Directions -> Please copy, exactly as they appear below, the lines from the one containing "上谕吏部臣曰刑狱系人死生近日" through the one containing "皇考圣明天纵可不置此官予历事未广不无望于傅保卿等免之遂命义为少保".

Input data Block Start

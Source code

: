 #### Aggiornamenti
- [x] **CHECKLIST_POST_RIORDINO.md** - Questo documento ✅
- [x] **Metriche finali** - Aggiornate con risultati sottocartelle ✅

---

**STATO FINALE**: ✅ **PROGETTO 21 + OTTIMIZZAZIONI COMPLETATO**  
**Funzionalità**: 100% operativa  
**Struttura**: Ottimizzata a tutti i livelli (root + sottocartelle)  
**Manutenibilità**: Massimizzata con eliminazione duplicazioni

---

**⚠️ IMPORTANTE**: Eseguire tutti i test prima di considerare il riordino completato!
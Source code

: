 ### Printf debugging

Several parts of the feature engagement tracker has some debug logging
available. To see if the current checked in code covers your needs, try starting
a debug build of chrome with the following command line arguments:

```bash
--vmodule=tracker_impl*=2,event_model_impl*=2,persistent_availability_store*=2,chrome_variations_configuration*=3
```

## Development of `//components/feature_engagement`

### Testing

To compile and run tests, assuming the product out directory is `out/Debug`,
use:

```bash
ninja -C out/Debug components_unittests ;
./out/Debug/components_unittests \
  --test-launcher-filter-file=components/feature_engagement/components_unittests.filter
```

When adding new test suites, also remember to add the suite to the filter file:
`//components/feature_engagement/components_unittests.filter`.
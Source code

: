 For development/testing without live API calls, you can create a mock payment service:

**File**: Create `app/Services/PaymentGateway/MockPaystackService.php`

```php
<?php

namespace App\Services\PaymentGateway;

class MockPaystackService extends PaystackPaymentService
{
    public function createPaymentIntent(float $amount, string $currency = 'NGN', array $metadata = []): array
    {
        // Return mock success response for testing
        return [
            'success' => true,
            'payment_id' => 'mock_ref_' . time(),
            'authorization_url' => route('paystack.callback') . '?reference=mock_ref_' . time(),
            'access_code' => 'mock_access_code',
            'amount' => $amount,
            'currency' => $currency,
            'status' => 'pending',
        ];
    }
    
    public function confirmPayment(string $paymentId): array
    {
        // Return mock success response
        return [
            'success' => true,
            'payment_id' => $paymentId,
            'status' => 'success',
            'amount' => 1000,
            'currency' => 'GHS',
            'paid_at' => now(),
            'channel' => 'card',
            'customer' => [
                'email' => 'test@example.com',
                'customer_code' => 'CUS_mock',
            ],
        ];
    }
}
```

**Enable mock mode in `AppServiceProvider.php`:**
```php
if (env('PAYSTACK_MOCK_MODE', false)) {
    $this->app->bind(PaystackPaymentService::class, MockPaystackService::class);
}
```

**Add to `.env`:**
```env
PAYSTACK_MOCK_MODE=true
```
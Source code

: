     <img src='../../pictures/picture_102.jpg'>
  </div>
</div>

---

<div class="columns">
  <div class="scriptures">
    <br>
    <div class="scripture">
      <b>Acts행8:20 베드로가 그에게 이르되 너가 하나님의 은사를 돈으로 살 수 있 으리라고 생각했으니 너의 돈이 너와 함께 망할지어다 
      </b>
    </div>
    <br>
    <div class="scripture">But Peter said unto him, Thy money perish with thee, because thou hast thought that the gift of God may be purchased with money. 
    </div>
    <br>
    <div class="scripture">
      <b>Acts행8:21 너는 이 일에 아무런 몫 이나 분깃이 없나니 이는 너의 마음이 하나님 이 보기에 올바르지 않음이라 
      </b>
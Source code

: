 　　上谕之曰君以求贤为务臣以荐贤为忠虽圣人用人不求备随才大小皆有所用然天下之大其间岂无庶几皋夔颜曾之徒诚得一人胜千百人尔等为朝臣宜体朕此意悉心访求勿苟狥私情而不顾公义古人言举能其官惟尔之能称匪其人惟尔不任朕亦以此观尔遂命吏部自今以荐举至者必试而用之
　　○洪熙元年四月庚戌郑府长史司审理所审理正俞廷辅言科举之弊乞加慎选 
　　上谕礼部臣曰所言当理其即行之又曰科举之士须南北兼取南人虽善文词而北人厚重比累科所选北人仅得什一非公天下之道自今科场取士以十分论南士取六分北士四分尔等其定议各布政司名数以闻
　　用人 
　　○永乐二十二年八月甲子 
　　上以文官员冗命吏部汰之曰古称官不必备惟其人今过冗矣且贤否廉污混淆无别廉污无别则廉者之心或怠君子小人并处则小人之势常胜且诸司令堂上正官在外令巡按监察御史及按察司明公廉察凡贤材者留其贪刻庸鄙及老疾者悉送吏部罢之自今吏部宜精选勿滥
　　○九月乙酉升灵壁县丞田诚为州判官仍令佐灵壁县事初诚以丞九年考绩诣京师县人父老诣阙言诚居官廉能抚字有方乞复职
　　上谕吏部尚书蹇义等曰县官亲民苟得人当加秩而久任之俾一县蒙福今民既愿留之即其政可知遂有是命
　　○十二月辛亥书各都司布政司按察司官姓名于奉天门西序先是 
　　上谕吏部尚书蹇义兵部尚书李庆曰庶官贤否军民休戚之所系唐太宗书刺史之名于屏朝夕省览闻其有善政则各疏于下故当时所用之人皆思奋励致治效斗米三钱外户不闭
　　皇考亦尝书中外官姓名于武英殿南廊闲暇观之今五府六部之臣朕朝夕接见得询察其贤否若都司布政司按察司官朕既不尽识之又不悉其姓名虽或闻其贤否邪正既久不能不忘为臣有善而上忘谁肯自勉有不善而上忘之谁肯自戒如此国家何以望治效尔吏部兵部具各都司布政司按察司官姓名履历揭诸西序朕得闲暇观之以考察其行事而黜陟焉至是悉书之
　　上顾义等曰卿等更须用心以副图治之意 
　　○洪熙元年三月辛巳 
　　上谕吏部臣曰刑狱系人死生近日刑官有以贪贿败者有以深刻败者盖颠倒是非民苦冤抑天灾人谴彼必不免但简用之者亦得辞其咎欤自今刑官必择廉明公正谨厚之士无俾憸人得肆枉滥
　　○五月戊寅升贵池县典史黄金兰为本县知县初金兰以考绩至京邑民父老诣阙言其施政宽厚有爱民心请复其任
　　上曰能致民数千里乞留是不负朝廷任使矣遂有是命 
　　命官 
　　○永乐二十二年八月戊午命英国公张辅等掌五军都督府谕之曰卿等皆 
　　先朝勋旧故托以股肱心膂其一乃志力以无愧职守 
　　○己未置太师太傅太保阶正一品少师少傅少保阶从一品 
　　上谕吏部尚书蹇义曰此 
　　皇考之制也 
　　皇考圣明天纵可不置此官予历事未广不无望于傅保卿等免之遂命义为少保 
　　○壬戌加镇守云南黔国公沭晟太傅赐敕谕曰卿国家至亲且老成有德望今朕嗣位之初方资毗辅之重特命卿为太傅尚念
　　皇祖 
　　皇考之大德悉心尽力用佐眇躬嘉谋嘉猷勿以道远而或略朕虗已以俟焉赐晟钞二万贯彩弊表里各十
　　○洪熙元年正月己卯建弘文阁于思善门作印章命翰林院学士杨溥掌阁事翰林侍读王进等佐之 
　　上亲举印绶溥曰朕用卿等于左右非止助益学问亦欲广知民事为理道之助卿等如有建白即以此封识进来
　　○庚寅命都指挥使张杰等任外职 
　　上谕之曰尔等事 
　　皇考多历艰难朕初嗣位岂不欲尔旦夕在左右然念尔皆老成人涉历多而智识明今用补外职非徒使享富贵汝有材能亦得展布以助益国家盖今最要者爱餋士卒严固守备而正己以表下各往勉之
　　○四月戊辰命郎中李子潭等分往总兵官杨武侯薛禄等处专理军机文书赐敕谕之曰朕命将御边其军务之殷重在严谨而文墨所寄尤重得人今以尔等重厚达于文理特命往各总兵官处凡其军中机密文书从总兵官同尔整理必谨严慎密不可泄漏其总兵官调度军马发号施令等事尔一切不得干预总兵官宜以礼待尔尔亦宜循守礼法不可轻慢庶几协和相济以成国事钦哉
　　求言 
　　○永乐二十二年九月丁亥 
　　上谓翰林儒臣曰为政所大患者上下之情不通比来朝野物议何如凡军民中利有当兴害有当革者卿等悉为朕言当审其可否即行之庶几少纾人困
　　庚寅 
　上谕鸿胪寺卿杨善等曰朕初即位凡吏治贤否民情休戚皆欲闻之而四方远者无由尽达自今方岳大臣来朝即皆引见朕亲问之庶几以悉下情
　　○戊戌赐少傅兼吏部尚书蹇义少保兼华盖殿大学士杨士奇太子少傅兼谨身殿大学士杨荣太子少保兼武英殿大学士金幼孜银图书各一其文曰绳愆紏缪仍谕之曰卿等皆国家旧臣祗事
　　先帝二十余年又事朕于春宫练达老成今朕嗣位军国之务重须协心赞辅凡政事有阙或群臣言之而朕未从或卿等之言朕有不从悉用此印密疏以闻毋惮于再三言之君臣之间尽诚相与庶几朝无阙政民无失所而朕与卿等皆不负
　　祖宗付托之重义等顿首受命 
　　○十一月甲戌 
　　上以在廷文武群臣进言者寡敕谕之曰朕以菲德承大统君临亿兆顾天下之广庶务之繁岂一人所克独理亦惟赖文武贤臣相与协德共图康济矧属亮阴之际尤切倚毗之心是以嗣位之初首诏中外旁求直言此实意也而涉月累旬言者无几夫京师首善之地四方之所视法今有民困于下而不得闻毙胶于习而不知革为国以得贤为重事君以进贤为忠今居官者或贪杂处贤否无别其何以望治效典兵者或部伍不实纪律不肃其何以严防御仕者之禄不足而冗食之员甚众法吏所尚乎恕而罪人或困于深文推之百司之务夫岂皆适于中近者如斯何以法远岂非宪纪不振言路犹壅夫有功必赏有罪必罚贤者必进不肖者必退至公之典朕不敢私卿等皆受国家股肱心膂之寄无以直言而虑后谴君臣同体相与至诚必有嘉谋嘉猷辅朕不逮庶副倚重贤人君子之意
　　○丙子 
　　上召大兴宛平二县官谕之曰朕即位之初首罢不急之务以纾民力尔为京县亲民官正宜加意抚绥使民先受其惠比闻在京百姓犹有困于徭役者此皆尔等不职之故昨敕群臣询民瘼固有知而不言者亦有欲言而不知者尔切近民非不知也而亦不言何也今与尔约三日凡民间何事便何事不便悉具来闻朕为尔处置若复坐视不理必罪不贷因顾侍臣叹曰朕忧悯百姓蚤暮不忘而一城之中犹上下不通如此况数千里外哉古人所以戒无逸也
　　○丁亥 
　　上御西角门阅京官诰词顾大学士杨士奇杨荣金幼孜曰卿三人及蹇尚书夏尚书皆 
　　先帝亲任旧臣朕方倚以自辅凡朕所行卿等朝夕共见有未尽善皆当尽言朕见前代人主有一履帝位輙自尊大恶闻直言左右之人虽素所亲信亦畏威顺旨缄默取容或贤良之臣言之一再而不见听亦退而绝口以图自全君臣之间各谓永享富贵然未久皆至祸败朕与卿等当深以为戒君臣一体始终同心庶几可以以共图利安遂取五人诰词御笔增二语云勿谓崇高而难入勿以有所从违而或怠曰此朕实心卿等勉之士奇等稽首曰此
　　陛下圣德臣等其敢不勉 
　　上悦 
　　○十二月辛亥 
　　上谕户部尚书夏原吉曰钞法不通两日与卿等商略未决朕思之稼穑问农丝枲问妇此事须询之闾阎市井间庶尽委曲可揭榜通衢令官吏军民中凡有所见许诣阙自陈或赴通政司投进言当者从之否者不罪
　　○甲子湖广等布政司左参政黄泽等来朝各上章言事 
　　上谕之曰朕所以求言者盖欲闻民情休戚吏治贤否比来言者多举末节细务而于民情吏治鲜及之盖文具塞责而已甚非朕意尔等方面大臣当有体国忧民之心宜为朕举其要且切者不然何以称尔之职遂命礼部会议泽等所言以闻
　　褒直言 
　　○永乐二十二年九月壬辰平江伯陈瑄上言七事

Input data Block End

Task solution ->
　　上谕吏部臣曰刑狱系人死生近日刑官有以贪贿败者有以深刻败者盖颠倒是非民苦冤抑天灾人谴彼必不免但简用之者亦得辞其咎欤自今刑官必择廉明公正谨厚之士无俾憸人得肆枉滥
　　○五月戊寅升贵池县典史黄金兰为本县知县初金兰以考绩至京邑民父老诣阙言其施政宽厚有爱民心请复其任
　　上曰能致民数千里乞留是不负朝廷任使矣遂有是命 
　　命官 
　　○永乐二十二年八月戊午命英国公张辅等掌五军都督府谕之曰卿等皆 
　　先朝勋旧故托以股肱心膂其一乃志力以无愧职守 
　　○己未置太师太傅太保阶正一品少师少傅少保阶从一品 
　　上谕吏部尚书蹇义曰此 
　　皇考之制也 
　　皇考圣明天纵可不置此官予历事未广不无望于傅保卿等免之遂命义为少保 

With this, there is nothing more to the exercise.